> [Task prompt]:
Each line from the one containing "本章将处理第一个观念，即\t" to the end of the entries is to be repeated exactly, and no other line.

(Collected data)

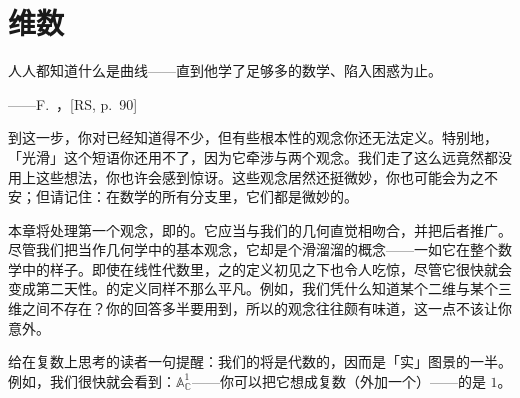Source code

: 
\chapter{维数}
\label{ch:dimension}

\epigraph{人人都知道什么是曲线——直到他学了足够多的数学、陷入困惑为止。}{——F.~\trKlein，[RS, p.~90]}

到这一步，你对\trScheme{}已经知道得不少，但有些根本性的观念你还无法定义。特别地，「光滑\trSurface」这个短语你还用不了，因为它牵涉\trDimension{}与\trSmoothness{}两个观念。我们走了这么远竟然都没用上这些想法，你也许会感到惊讶。这些观念居然还挺微妙，你也可能会为之不安；但请记住：在数学的所有分支里，它们都是微妙的。

本章将处理第一个观念，即\trScheme{}的\trDimension。它应当与我们的几何直觉相吻合，并把后者推广。尽管我们把\trDimension{}当作几何学中的基本观念，它却是个滑溜溜的概念——一如它在整个数学中的样子。即使在线性代数里，\trVectorSpace{}之\trDimension{}的定义初见之下也令人吃惊，尽管它很快就会变成第二天性。\trManifold{}的\trDimension{}定义同样不那么平凡。例如，我们凭什么知道某个二维\trManifold{}与某个三维\trManifold{}之间不存在\trIsomorphism？你的回答多半要用到\trTopology，所以\trDimension{}的观念往往颇有\trTopology{}味道，这一点不该让你意外。

给在复数上思考的读者一句提醒：我们的\trDimension{}将是代数的，因而是「实」图景的一半。例如，我们很快就会看到：$\mathbb{A}^1_{\mathbb{C}}$——你可以把它想成复数（外加一个\trGenericPoint）——的\trDimension{}是 $1$。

> [Answer to this task]:
本章将处理第一个观念，即\trScheme{}的\trDimension。它应当与我们的几何直觉相吻合，并把后者推广。尽管我们把\trDimension{}当作几何学中的基本观念，它却是个滑溜溜的概念——一如它在整个数学中的样子。即使在线性代数里，\trVectorSpace{}之\trDimension{}的定义初见之下也令人吃惊，尽管它很快就会变成第二天性。\trManifold{}的\trDimension{}定义同样不那么平凡。例如，我们凭什么知道某个二维\trManifold{}与某个三维\trManifold{}之间不存在\trIsomorphism？你的回答多半要用到\trTopology，所以\trDimension{}的观念往往颇有\trTopology{}味道，这一点不该让你意外。

给在复数上思考的读者一句提醒：我们的\trDimension{}将是代数的，因而是「实」图景的一半。例如，我们很快就会看到：$\mathbb{A}^1_{\mathbb{C}}$——你可以把它想成复数（外加一个\trGenericPoint）——的\trDimension{}是 $1$。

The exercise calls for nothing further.